CHARLESTON, W.Va. – The American Civil Liberties Union of West Virginia (ACLU-WV) filed a legal action today to compel the state Division of Corrections and Rehabilitation (DCR) and Department of Homeland Security (DHS) to comply with the law after discovering officials are trying to hide legislative rules from public view.
“Democracies are not ruled by secret laws, period,” said Aubrey Sparks, ACLU-WV managing attorney. “The legislative rules promulgated by every state agency in West Virginia are considered law and are therefore open and available to the public under state code 29A-2-4.”

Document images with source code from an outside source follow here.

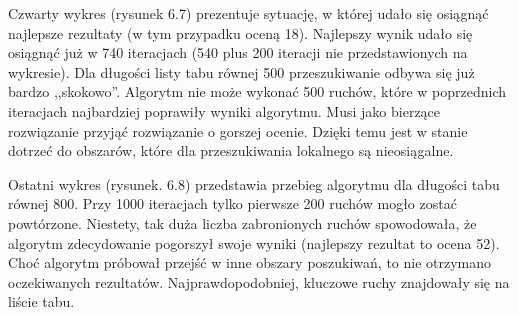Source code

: Czwarty wykres (rysunek 6.7) prezentuje sytuację, w której udało się osiągnąć najlepsze rezultaty (w tym przypadku oceną 18). Najlepszy wynik udało się osiągnąć już w 740 iteracjach (540 plus 200 iteracji nie przedstawionych na wykresie). Dla długości listy tabu równej 500 przeszukiwanie odbywa się już bardzo ,,skokowo''. Algorytm nie może wykonać 500 ruchów, które w poprzednich iteracjach najbardziej poprawiły wyniki algorytmu. Musi jako bierzące rozwiązanie przyjąć rozwiązanie o gorszej ocenie. Dzięki temu jest w stanie dotrzeć do obszarów, które dla przeszukiwania lokalnego są nieosiągalne.

Ostatni wykres (rysunek. 6.8) przedstawia przebieg algorytmu dla długości tabu równej 800. Przy 1000 iteracjach tylko pierwsze 200 ruchów mogło zostać powtórzone. Niestety, tak duża liczba zabronionych ruchów spowodowała, że algorytm zdecydowanie pogorszył swoje wyniki (najlepszy rezultat to ocena 52). Choć algorytm próbował przejść w inne obszary poszukiwań, to nie otrzymano oczekiwanych rezultatów. Najprawdopodobniej, kluczowe ruchy znajdowały się na liście tabu.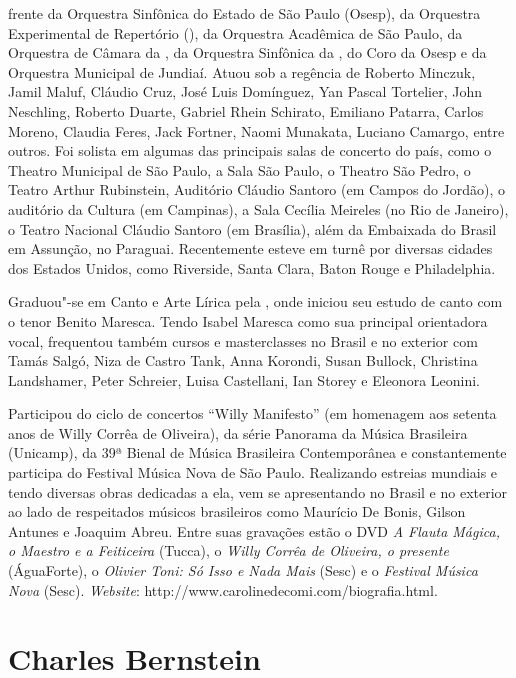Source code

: frente da Orquestra Sinfônica do Estado de São Paulo (Osesp), da
Orquestra Experimental de Repertório (), da Orquestra Acadêmica de
São Paulo, da Orquestra de Câmara da , da Orquestra Sinfônica da ,
do Coro da Osesp e da Orquestra Municipal de Jundiaí. Atuou sob a
regência de Roberto Minczuk, Jamil Maluf, Cláudio Cruz, José Luis
Domínguez, Yan Pascal Tortelier, John Neschling, Roberto Duarte, Gabriel
Rhein Schirato, Emiliano Patarra, Carlos Moreno, Claudia Feres, Jack
Fortner, Naomi Munakata, Luciano Camargo, entre outros. Foi solista em
algumas das principais salas de concerto do país, como o Theatro
Municipal de São Paulo, a Sala São Paulo, o Theatro São Pedro, o Teatro
Arthur Rubinstein, Auditório Cláudio Santoro (em Campos do Jordão), o
auditório da  Cultura (em Campinas), a Sala Cecília Meireles (no Rio
de Janeiro), o Teatro Nacional Cláudio Santoro (em Brasília), além da
Embaixada do Brasil em Assunção, no Paraguai. Recentemente esteve em
turnê por diversas cidades dos Estados Unidos, como Riverside, Santa
Clara, Baton Rouge e Philadelphia.

Graduou"-se em
Canto e Arte Lírica pela , onde iniciou seu estudo de canto com o
tenor Benito Maresca. Tendo Isabel Maresca como sua principal
orientadora vocal, frequentou também cursos e masterclasses no Brasil e
no exterior com Tamás Salgó, Niza de Castro Tank, Anna Korondi, Susan
Bullock, Christina Landshamer, Peter Schreier, Luisa Castellani, Ian
Storey e Eleonora Leonini.

Participou do ciclo de concertos ``Willy Manifesto'' (em homenagem aos
setenta anos de Willy Corrêa de Oliveira), da série Panorama da Música
Brasileira (Unicamp), da 39ª Bienal de Música Brasileira Contemporânea e
constantemente participa do Festival Música Nova de São Paulo.
Realizando estreias mundiais e tendo diversas obras dedicadas a ela, vem
se apresentando no Brasil e no exterior ao lado de respeitados músicos
brasileiros como Maurício De Bonis, Gilson Antunes e Joaquim Abreu.
Entre suas gravações estão o DVD \emph{A Flauta Mágica, o Maestro e a
Feiticeira} (Tucca), o  \emph{Willy Corrêa de Oliveira, o presente}
(ÁguaForte), o  \emph{Olivier Toni: Só Isso e Nada Mais} (Sesc) e o 
\emph{Festival Música Nova} (Sesc). \emph{Website}:
http://www.carolinedecomi.com/biografia.html.

\section{Charles Bernstein}

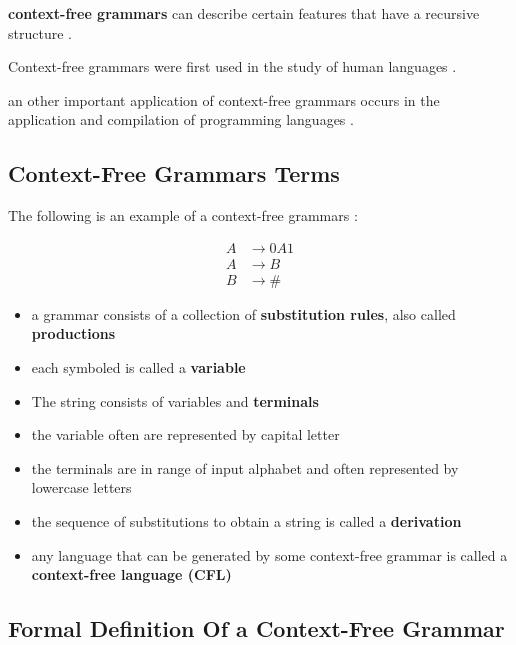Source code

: \documentclass[12pt]{article}
\begin{document}
\textbf{context-free grammars} can describe certain features that have a recursive structure .

\noindent
Context-free grammars were first used in the study of human languages .

\noindent
an other important application of context-free grammars occurs in the application and compilation of programming languages .


\subsection{Context-Free Grammars Terms}

The following is an example of a context-free grammars  :

\begin{align*}
A &\to 0A1 \\
A &\to B \\
B &\to \# 
\end{align*}


\begin{itemize}
	\item a grammar consists of a collection of \textbf{substitution rules}, also called \textbf{productions}
	\item each symboled is called a \textbf{variable}
	\item The string consists of variables and \textbf{terminals}
	\item the variable often are represented by capital letter
	\item the terminals are in range of input alphabet and often represented by lowercase letters
	\item the sequence of substitutions to obtain a string is called a \textbf{derivation}
\end{itemize}


\begin{tcolorbox}
\begin{itemize}
	\item any language that can be generated by some context-free grammar is called a \textbf{context-free language (CFL)}
\end{itemize}
\end{tcolorbox}



\subsection{Formal Definition Of a Context-Free Grammar}
\end{document}
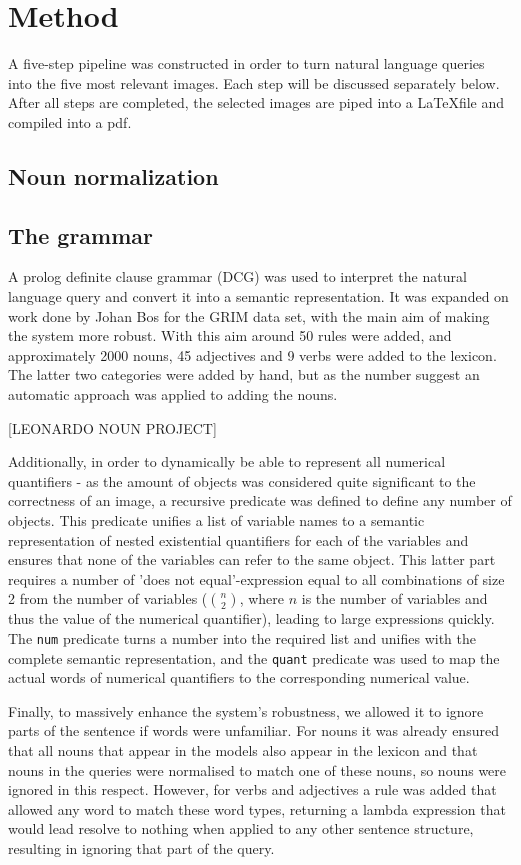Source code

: \section{Method}\label{sec:met}
A five-step pipeline was constructed in order to turn natural language queries into the five most relevant images. Each step will be discussed separately below. After all steps are completed, the selected images are piped into a \LaTeX file and compiled into a pdf.

\subsection{Noun normalization}

\subsection{The grammar}
A prolog definite clause grammar (DCG) was used to interpret the natural language query and convert it into a semantic representation. It was expanded on work done by Johan Bos for the GRIM data set, with the main aim of making the system more robust. With this aim around 50 rules were added, and approximately 2000 nouns, 45 adjectives and 9 verbs were added to the lexicon. The latter two categories were added by hand, but as the number suggest an automatic approach was applied to adding the nouns.

[LEONARDO NOUN PROJECT]

Additionally, in order to dynamically be able to represent all numerical quantifiers - as the amount of objects was considered quite significant to the correctness of an image, a recursive predicate was defined to define any number of objects. This predicate unifies a list of variable names to a semantic representation of nested existential quantifiers for each of the variables and ensures that none of the variables can refer to the same object. This latter part requires a number of 'does not equal'-expression equal to all combinations of size 2 from the number of variables (${{n}\choose{2}}$, where $n$ is the number of variables and thus the value of the numerical quantifier), leading to large expressions quickly. The \texttt{num} predicate turns a number into the required list and unifies with the complete semantic representation, and the \texttt{quant} predicate was used to map the actual words of numerical quantifiers to the corresponding numerical value.

Finally, to massively enhance the system's robustness, we allowed it to ignore parts of the sentence if words were unfamiliar. For nouns it was already ensured that all nouns that appear in the models also appear in the lexicon and that nouns in the queries were normalised to match one of these nouns, so nouns were ignored in this respect. However, for verbs and adjectives a rule was added that allowed any word to match these word types, returning a lambda expression that would lead resolve to nothing when applied to any other sentence structure, resulting in ignoring that part of the query.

Sparks pointed out that state departments can maintain non-public policies under certain circumstances, such as those that directly relate to personnel safety, but that this does not apply to legislative rules that carry the force of law.
On Feb. 2, ACLU-WV staff members went to the Secretary of State’s Office to review DCR’s policy manual and were at first granted access. Upon initial review, it was clear that earlier versions of the rule provided to ACLU-WV by DCR were inaccurate.
The following workday, ACLU-WV returned to the Secretary of State’s Office to resume review of the policies. Shockingly, ACLU-WV learned that DHS had asked for permission to remove the documents from the Secretary of State’s Office, a request which was denied.
“What DCR and DHS are doing is lumping regular laws in with those that can be kept from the public eye in order to avoid accountability,” Sparks said.
In the end, access to some of the documents was denied, even though access had previously been granted.
The filing, known as a petition of mandamus, was filed in Kanawha County Circuit Court. The case has been assigned to Circuit Court Judge Carrie Webster.